The presented approach of parallel measurement of FMD, FDC, and IMT in the same vascular segment may give further important insights into the mechanisms of vascular remodelling. We have shown that FDC and IMT correlated with FMD suggesting that physicomechanical and structural properties determine endothelial function or, more general, the vascular response to an increase blood flow. Soltesz et al. measured FMD of the brachial artery, IMT of the carotid artery and arterial stiffness in patients with systemic autoimmune disease who are at an increased risk of vascular dysfunction and increased cardiovascular mortality due to accelerated atherosclerosis. They showed a reduced FMD, an increased IMT and an increased PWV in patients with systemic autoimmune disease. In this patient group, FMD was inversely correlated with IMT and PWV [21]. Ravikumar and colleagues also measured FMD of the brachial artery, IMT of the carotid artery and arterial stiffness in patients with or without DM. They found a correlation of reduced FMD and augmentation index (AI) with the carotid IMT. FMD and AI correlated with plasma glucose concentration and HbA1c, respectively [22]. However, there is only a limited number of studies investigating endothelial function, physicomechanical, and structural properties in the same vascular bed [23]. Bjarnegard et al. showed in female patients with type 1 diabetes mellitus a reduced FMD and GTN response whereby IMT and arterial distensibility were comparable with non-diabetic control patients. HbA1c was an independent predictor of the reduced GTN response in DM [23]. In contrast to our results in patients with type 2 DM, in these patients with type 1 DM the impairment of endothelium-independent response has been seen as the most remarkable vascular alteration suggesting different pathways of vascular remodelling in type 1 and type 2 diabetes.
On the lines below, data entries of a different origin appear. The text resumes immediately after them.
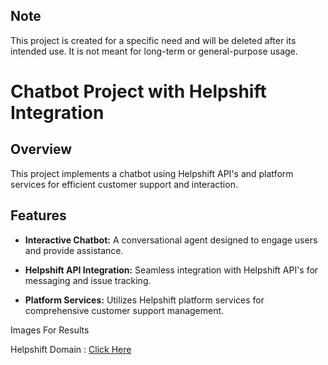 ## Note

This project is created for a specific need and will be deleted after its intended use. It is not meant for long-term or general-purpose usage.

# Chatbot Project with Helpshift Integration

## Overview

This project implements a chatbot using Helpshift API's and platform services for efficient customer support and interaction.

## Features

- **Interactive Chatbot:** A conversational agent designed to engage users and provide assistance.

- **Helpshift API Integration:** Seamless integration with Helpshift API's for messaging and issue tracking.

- **Platform Services:** Utilizes Helpshift platform services for comprehensive customer support management.



Images For Results

Helpshift Domain : <a href="https://frocode.helpshift.com/hc/en/3-my-app/faq/14-texts-not-correct/?p=web"> Click Here </a>

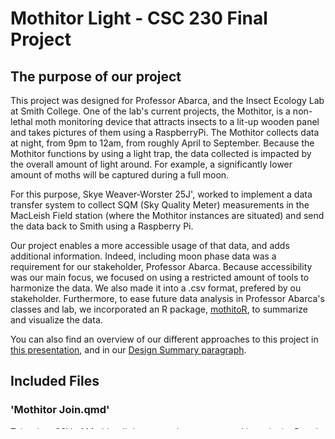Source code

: # Mothitor Light - CSC 230 Final Project

## The purpose of our project

This project was designed for Professor Abarca, and the Insect Ecology Lab at Smith College. One of the lab's current projects, the Mothitor, is a non-lethal moth monitoring device that attracts insects to a lit-up wooden panel and takes pictures of them using a RaspberryPi. The Mothitor collects data at night, from 9pm to 12am, from roughly April to September. Because the Mothitor functions by using a light trap, the data collected is impacted by the overall amount of light around. For example, a significantly lower amount of moths will be captured during a full moon. 

For this purpose, Skye Weaver-Worster 25J', worked to implement a data transfer system to collect SQM (Sky Quality Meter) measurements in the MacLeish Field station (where the Mothitor instances are situated) and send the data back to Smith using a Raspberry Pi.

Our project enables a more accessible usage of that data, and adds additional information. Indeed, including moon phase data was a requirement for our stakeholder, Professor Abarca. Because accessibility was our main focus, we focused on using a restricted amount of tools to harmonize the data. We also made it into a .csv format, prefered by ou stakeholder. Furthermore, to ease future data analysis in Professor Abarca's classes and lab, we incorporated an R package, [mothitoR](https://github.com/CDarling25/mothitoR), to summarize and visualize the data.

You can also find an overview of our different approaches to this project in [this presentation](https://docs.google.com/presentation/d/10UENs4Snu6hpDb2WjVCBXUIZV9QgE7sOm1h-WBfR50c/edit?slide=id.p#slide=id.p), and in our [Design Summary paragraph](https://docs.google.com/document/d/1JP4jJJQ5Bwf0XTVN_It5GripsNAh8PhkWYA-Uh1xmjQ/edit?usp=sharing).

## Included Files

### 'Mothitor Join.qmd'

Takes in a CSV of Mothitor light sensor data as a manual input in the R code and joins it to the moon phase data based on date.

### 'convert.py'

`python3 convert.py [file_name]`

Takes in a user-input Mothitor light sensor .dat file and converts it to a .csv.

### 'convert_and_moon.py'

`python3 convert_and_moon.py [file_name]`

Takes in a user-input Mothitor light sensor .dat file, converts it to a .csv, and joins the moon phase data to it using Python.

### 'moon_light_join.sql'

Sample code that creates databases for the Mothitor light data and moon phase data and joins them together in a SQL environment.

### 'moon_phases.csv'

A CSV file of moon phase data from 2000 to 2030. Includes date, area, category, and phase.

## Our MothitoR R package

This R package contains data summary functions for light and moon data: https://github.com/CDarling25/mothitoR

## How to set up and run the project

Instructions for the mothitoR R package can be found in the package's README.

[Here](https://docs.google.com/document/d/1v3fctFXt-vJz9fwxkUqstpU3buBdYUe5B9BYFOX2wok/edit?usp=sharing) is a link to our User Instructions Document for this repository.

Presentation Link: https://docs.google.com/presentation/d/10UENs4Snu6hpDb2WjVCBXUIZV9QgE7sOm1h-WBfR50c/edit?usp=sharing
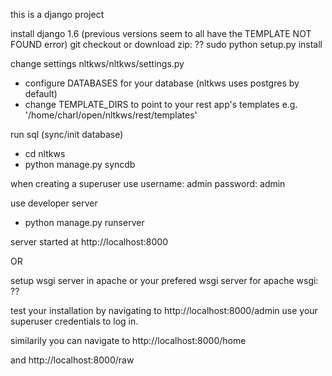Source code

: this is a django project

install django 1.6 (previous versions seem to all have the TEMPLATE NOT FOUND error)
git checkout or download zip: ??
sudo python setup.py install

change settings nltkws/nltkws/settings.py
 - configure DATABASES for your database (nltkws uses postgres by default)
 - change TEMPLATE_DIRS to point to your rest app's templates
   e.g. '/home/charl/open/nltkws/rest/templates'

run sql (sync/init database)
- cd nltkws
- python manage.py syncdb

when creating a superuser use
username: admin
password: admin

use developer server
- python manage.py runserver

server started at http://localhost:8000

OR

setup wsgi server in apache or your prefered wsgi server
for apache wsgi:
??

test your installation by navigating to
http://localhost:8000/admin
use your superuser credentials to log in.

similarily you can navigate to
http://localhost:8000/home

and
http://localhost:8000/raw
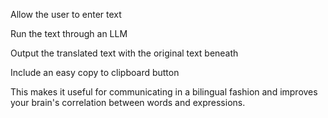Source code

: Allow the user to enter text

Run the text through an LLM

Output the translated text with the original text beneath

Include an easy copy to clipboard button

This makes it useful for communicating in a bilingual fashion and improves your brain's correlation between words and expressions.

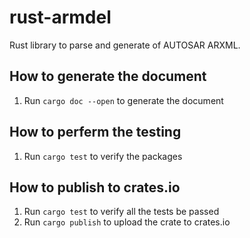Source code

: # rust-armdel

Rust library to  parse and generate of AUTOSAR ARXML.

## How to generate the document
1. Run `cargo doc --open` to generate the document

## How to perferm the testing
1. Run `cargo test` to verify the packages

## How to publish to crates.io
1. Run `cargo test` to verify all the tests be passed
2. Run `cargo publish` to upload the crate to crates.io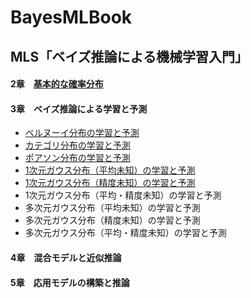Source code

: # BayesMLBook

## MLS「ベイズ推論による機械学習入門」

#### 2章　[基本的な確率分布](https://github.com/akiabe/BayesMLBook/blob/main/Distribution.ipynb)
#### 3章　ベイズ推論による学習と予測
 - [ベルヌーイ分布の学習と予測](https://github.com/akiabe/BayesMLBook/blob/main/Bernoulli.ipynb)
 - [カテゴリ分布の学習と予測](https://github.com/akiabe/BayesMLBook/blob/main/Categorical.ipynb)
 - [ポアソン分布の学習と予測](https://github.com/akiabe/BayesMLBook/blob/main/Poisson.ipynb)
 - [1次元ガウス分布（平均未知）の学習と予測](https://github.com/akiabe/BayesMLBook/blob/main/Gaussian-Mean.ipynb)
 - [1次元ガウス分布（精度未知）の学習と予測](https://github.com/akiabe/BayesMLBook/blob/main/Gaussian-Precison.ipynb)
 - 1次元ガウス分布（平均・精度未知）の学習と予測
 - 多次元ガウス分布（平均未知）の学習と予測
 - 多次元ガウス分布（精度未知）の学習と予測
 - 多次元ガウス分布（平均・精度未知）の学習と予測
#### 4章　混合モデルと近似推論
#### 5章　応用モデルの構築と推論
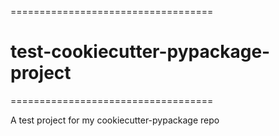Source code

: ===================================
# test-cookiecutter-pypackage-project
===================================

A test project for my cookiecutter-pypackage repo
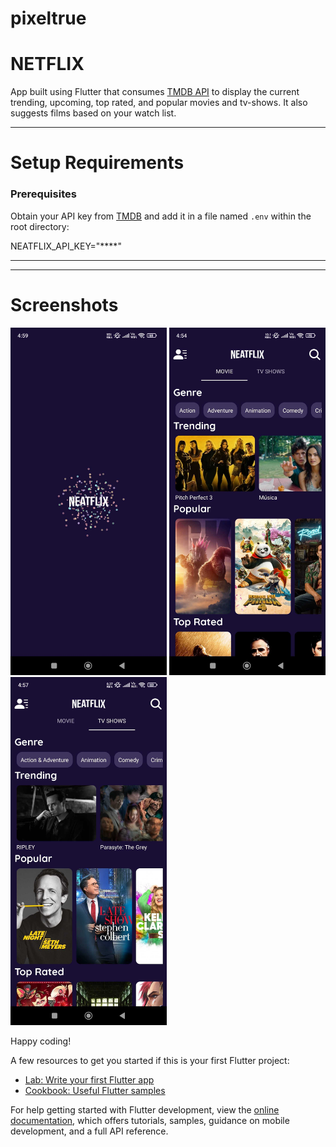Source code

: # pixeltrue


# NETFLIX

App built using Flutter that consumes [TMDB API](https://developers.themoviedb.org/3/getting-started/introduction) to display the current trending, upcoming, top rated, and popular movies and tv-shows. It also suggests films based on your watch list.

---
# Setup Requirements
### Prerequisites


Obtain your API key from [TMDB](https://developers.themoviedb.org/3/getting-started/introduction) and add it in a file named `.env` within the root directory:

NEATFLIX_API_KEY="****"

---

---
# Screenshots

<img src="screenshots/splash.jpg" width="250" /> <img src="screenshots/home.jpg" width="250" /> <img src="screenshots/tvshows.jpg" width="250" />

Happy coding!

A few resources to get you started if this is your first Flutter project:

- [Lab: Write your first Flutter app](https://docs.flutter.dev/get-started/codelab)
- [Cookbook: Useful Flutter samples](https://docs.flutter.dev/cookbook)

For help getting started with Flutter development, view the
[online documentation](https://docs.flutter.dev/), which offers tutorials,
samples, guidance on mobile development, and a full API reference.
Further longitudinal studies are needed to fully characterize the course of vascular remodelling in the peripheral vasculature in diabetes mellitus.

Interaction of macrocirculation and microcirculation

We found a reduced forearm blood flow at rest and during reactive hyperemia suggesting concomitant microvascular dysfunction in patients with type 2 DM. From clinical studies, it is well known that DM is characterized by its microvascular complications such as diabetic nephropathy, retinopathy or neuropathy. In addition, DM is also associated with homeostatic alterations which are suggested to produce a procoagulant state [24,25]. In previous studies, reduced microvascular response to endothelium-dependent and endothelial-independent stimuli in resistance arteries and capillaries has been presented by different methods in patients with diabetes mellitus [26,27,28]. Again, forearm blood flow during reactive hyperemia correlated with FMD of the brachial artery indicating an interaction between macrovascular and microvascular function as shown before [12,29]. It may be argued that the reduced forearm blood flow in diabetic patients led to a reduced stimulus of flow during reactive hyperemia which might contribute to the impaired FMD.

Conclusion

In patients with CAD, DM leads to functional and structural vascular alterations which are determined by the glycemic control underlining the relevance of a strict control of the DM to prevent accelerated atherosclerosis. The approach of a single non-invasive one-stop-shop examination allows a frequent and non-invasive monitoring of vascular status in diabetics.